» Your task
Every entry must be output exactly as it was written.
--- START ---
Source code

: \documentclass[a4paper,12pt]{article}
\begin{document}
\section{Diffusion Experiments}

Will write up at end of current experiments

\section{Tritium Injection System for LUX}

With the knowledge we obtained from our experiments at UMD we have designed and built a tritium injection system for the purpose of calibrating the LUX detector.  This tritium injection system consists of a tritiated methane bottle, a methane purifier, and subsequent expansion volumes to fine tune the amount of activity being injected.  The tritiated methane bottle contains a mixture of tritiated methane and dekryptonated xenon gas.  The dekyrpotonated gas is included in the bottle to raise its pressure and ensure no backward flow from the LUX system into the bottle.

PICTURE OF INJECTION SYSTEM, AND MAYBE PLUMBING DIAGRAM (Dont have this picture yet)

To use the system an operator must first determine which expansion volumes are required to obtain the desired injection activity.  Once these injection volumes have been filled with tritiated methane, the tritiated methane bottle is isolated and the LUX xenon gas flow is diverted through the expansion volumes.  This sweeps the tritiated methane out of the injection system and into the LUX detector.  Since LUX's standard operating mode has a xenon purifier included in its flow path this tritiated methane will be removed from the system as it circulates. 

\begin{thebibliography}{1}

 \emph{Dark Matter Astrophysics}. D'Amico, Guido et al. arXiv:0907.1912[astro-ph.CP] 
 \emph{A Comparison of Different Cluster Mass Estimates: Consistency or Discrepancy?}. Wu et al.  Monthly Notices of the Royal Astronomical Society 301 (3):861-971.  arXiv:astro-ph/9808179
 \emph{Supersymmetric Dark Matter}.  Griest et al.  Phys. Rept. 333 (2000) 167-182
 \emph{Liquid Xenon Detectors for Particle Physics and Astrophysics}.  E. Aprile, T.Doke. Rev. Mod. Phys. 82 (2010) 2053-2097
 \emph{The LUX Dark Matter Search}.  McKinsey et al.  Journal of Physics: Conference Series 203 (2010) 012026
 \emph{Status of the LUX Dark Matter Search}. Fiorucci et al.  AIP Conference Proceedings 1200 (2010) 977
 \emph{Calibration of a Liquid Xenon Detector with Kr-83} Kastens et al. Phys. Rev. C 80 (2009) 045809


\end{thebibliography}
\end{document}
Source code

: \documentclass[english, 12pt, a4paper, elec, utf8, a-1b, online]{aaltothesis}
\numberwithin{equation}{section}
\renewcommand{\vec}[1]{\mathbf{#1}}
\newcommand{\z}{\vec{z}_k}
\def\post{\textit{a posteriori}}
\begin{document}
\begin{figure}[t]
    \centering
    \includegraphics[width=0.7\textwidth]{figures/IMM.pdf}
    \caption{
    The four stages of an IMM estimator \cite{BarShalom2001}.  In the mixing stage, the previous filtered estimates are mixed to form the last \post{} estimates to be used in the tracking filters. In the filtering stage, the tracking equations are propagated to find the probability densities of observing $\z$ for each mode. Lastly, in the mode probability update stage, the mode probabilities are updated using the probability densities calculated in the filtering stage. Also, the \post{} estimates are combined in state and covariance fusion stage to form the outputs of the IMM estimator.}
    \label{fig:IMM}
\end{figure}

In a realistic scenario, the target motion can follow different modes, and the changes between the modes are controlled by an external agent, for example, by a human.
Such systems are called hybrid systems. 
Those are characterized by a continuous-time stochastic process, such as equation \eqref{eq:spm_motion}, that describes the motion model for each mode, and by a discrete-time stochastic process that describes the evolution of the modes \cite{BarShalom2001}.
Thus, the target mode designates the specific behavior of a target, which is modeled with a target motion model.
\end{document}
--- END ---
» Solution
Source code

: \documentclass[a4paper,12pt]{article}
\begin{document}
\section{Diffusion Experiments}

Will write up at end of current experiments

\section{Tritium Injection System for LUX}

With the knowledge we obtained from our experiments at UMD we have designed and built a tritium injection system for the purpose of calibrating the LUX detector.  This tritium injection system consists of a tritiated methane bottle, a methane purifier, and subsequent expansion volumes to fine tune the amount of activity being injected.  The tritiated methane bottle contains a mixture of tritiated methane and dekryptonated xenon gas.  The dekyrpotonated gas is included in the bottle to raise its pressure and ensure no backward flow from the LUX system into the bottle.

PICTURE OF INJECTION SYSTEM, AND MAYBE PLUMBING DIAGRAM (Dont have this picture yet)

To use the system an operator must first determine which expansion volumes are required to obtain the desired injection activity.  Once these injection volumes have been filled with tritiated methane, the tritiated methane bottle is isolated and the LUX xenon gas flow is diverted through the expansion volumes.  This sweeps the tritiated methane out of the injection system and into the LUX detector.  Since LUX's standard operating mode has a xenon purifier included in its flow path this tritiated methane will be removed from the system as it circulates. 

\begin{thebibliography}{1}

 \emph{Dark Matter Astrophysics}. D'Amico, Guido et al. arXiv:0907.1912[astro-ph.CP] 
 \emph{A Comparison of Different Cluster Mass Estimates: Consistency or Discrepancy?}. Wu et al.  Monthly Notices of the Royal Astronomical Society 301 (3):861-971.  arXiv:astro-ph/9808179
 \emph{Supersymmetric Dark Matter}.  Griest et al.  Phys. Rept. 333 (2000) 167-182
 \emph{Liquid Xenon Detectors for Particle Physics and Astrophysics}.  E. Aprile, T.Doke. Rev. Mod. Phys. 82 (2010) 2053-2097
 \emph{The LUX Dark Matter Search}.  McKinsey et al.  Journal of Physics: Conference Series 203 (2010) 012026
 \emph{Status of the LUX Dark Matter Search}. Fiorucci et al.  AIP Conference Proceedings 1200 (2010) 977
 \emph{Calibration of a Liquid Xenon Detector with Kr-83} Kastens et al. Phys. Rev. C 80 (2009) 045809


\end{thebibliography}
\end{document}
Source code

: \documentclass[english, 12pt, a4paper, elec, utf8, a-1b, online]{aaltothesis}
\numberwithin{equation}{section}
\renewcommand{\vec}[1]{\mathbf{#1}}
\newcommand{\z}{\vec{z}_k}
\def\post{\textit{a posteriori}}
\begin{document}
\begin{figure}[t]
    \centering
    \includegraphics[width=0.7\textwidth]{figures/IMM.pdf}
    \caption{
    The four stages of an IMM estimator \cite{BarShalom2001}.  In the mixing stage, the previous filtered estimates are mixed to form the last \post{} estimates to be used in the tracking filters. In the filtering stage, the tracking equations are propagated to find the probability densities of observing $\z$ for each mode. Lastly, in the mode probability update stage, the mode probabilities are updated using the probability densities calculated in the filtering stage. Also, the \post{} estimates are combined in state and covariance fusion stage to form the outputs of the IMM estimator.}
    \label{fig:IMM}
\end{figure}

In a realistic scenario, the target motion can follow different modes, and the changes between the modes are controlled by an external agent, for example, by a human.
Such systems are called hybrid systems. 
Those are characterized by a continuous-time stochastic process, such as equation \eqref{eq:spm_motion}, that describes the motion model for each mode, and by a discrete-time stochastic process that describes the evolution of the modes \cite{BarShalom2001}.
Thus, the target mode designates the specific behavior of a target, which is modeled with a target motion model.
\end{document}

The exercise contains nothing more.